Now here’s a tough debate…
I’ve generally been of a mind to “mind my own business” and let others do as they please, but circumstances have placed me in positions where I have been called to make a stand.
The first, which I wasn’t present, but the hubby observed, was when Gavin was at the book shop. An older child around 5 years old was browsing books at a bookshelf. Gavin went over to look at the same books and was pushed away by the older child. Not to disheartened, Gavin went to look for his own bookshelf. Shortly after, the older child came over to Gavin’s bookshelf and Gavin pushed the boy away.

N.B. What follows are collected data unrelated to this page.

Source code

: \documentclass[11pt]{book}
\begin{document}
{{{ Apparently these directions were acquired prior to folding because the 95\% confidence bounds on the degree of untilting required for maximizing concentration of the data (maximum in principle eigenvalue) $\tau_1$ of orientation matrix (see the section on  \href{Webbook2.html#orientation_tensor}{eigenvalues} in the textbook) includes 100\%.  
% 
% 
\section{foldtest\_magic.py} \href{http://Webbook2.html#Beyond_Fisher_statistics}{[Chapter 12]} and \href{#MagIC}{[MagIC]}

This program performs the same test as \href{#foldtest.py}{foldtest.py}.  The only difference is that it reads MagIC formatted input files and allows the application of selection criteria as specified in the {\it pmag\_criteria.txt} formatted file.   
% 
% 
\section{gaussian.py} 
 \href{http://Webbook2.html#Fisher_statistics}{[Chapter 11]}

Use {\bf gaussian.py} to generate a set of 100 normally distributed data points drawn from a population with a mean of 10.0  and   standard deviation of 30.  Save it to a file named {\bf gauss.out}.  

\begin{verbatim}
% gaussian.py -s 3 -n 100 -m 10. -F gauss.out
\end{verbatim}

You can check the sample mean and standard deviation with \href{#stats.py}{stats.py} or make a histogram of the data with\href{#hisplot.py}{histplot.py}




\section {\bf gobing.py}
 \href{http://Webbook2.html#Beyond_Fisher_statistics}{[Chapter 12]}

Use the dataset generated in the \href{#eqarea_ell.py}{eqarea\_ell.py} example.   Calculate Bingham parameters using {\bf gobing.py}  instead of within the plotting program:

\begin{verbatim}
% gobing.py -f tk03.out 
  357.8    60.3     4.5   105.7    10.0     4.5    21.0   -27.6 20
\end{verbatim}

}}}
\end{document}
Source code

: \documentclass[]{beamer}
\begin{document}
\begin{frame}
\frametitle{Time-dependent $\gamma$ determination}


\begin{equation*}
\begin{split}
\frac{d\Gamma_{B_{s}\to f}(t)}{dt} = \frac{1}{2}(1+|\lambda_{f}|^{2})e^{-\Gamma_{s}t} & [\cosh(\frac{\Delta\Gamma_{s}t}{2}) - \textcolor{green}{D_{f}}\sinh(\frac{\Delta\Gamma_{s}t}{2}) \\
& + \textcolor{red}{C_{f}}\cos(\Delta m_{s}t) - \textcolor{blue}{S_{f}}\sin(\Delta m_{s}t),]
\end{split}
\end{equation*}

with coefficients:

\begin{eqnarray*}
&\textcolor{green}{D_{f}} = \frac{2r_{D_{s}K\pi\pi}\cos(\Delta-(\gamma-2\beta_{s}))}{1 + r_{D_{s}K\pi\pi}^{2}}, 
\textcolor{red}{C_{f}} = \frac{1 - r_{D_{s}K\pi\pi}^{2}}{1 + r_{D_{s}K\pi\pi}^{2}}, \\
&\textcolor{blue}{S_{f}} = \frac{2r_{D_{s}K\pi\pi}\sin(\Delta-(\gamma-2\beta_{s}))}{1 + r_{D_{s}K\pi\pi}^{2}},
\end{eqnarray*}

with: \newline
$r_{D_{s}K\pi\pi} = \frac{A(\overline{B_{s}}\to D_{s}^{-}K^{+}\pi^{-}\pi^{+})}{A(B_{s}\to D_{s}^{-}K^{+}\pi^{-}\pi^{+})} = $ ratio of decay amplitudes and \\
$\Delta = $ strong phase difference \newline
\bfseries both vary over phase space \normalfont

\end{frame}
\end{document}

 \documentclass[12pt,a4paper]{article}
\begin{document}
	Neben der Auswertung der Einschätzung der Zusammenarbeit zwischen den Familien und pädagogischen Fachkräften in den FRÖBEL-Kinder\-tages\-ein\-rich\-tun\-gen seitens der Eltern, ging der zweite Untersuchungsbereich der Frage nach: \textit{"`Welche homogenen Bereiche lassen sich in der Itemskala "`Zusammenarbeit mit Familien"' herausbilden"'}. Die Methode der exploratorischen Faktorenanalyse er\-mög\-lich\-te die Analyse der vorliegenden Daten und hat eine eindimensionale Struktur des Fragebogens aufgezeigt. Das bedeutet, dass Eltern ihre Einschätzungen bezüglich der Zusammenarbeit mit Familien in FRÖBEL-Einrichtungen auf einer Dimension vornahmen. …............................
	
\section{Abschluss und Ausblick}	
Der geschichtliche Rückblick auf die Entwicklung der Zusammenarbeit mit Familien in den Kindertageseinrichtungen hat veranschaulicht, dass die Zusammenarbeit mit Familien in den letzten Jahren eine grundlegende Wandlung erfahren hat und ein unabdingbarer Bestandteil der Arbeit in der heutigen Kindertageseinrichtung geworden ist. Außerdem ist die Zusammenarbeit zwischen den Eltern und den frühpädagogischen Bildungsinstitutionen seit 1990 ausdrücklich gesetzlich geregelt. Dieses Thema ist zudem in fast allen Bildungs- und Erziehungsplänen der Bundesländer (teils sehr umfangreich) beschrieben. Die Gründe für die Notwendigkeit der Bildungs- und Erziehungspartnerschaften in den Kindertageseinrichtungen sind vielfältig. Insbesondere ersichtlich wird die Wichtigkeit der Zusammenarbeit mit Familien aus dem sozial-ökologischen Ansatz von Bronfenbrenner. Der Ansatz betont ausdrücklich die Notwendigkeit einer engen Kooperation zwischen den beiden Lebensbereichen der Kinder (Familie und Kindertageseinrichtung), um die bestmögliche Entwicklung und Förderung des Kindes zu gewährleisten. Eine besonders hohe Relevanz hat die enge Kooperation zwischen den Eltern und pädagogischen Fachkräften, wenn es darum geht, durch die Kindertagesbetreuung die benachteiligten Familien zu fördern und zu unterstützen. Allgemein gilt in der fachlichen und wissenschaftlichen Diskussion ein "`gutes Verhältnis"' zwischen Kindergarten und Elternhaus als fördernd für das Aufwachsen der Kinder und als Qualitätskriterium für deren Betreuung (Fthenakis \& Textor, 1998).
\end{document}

Let me first clarify that I don’t condone pushing, although I am secretly pleased to note that my son can hold his own. But at the same time, had I been there to witness the older child pushing my son in the first place, I would have stepped up to say something. Likewise, I would have told Gavin that it was not right to push the older child back.
In the second incident, Gavin and I were sitting in a ball pit. There was a slide that ended in the ball pit and some girls were playing on it. After a while, they found it a little boring sliding down the slide and decided they wanted to climb up the slide. The nature of the slide design was such that a person coming down the slide can’t see that someone is attempting to climb up the slide, so attempting to climb up the slide is not a very safe thing to do.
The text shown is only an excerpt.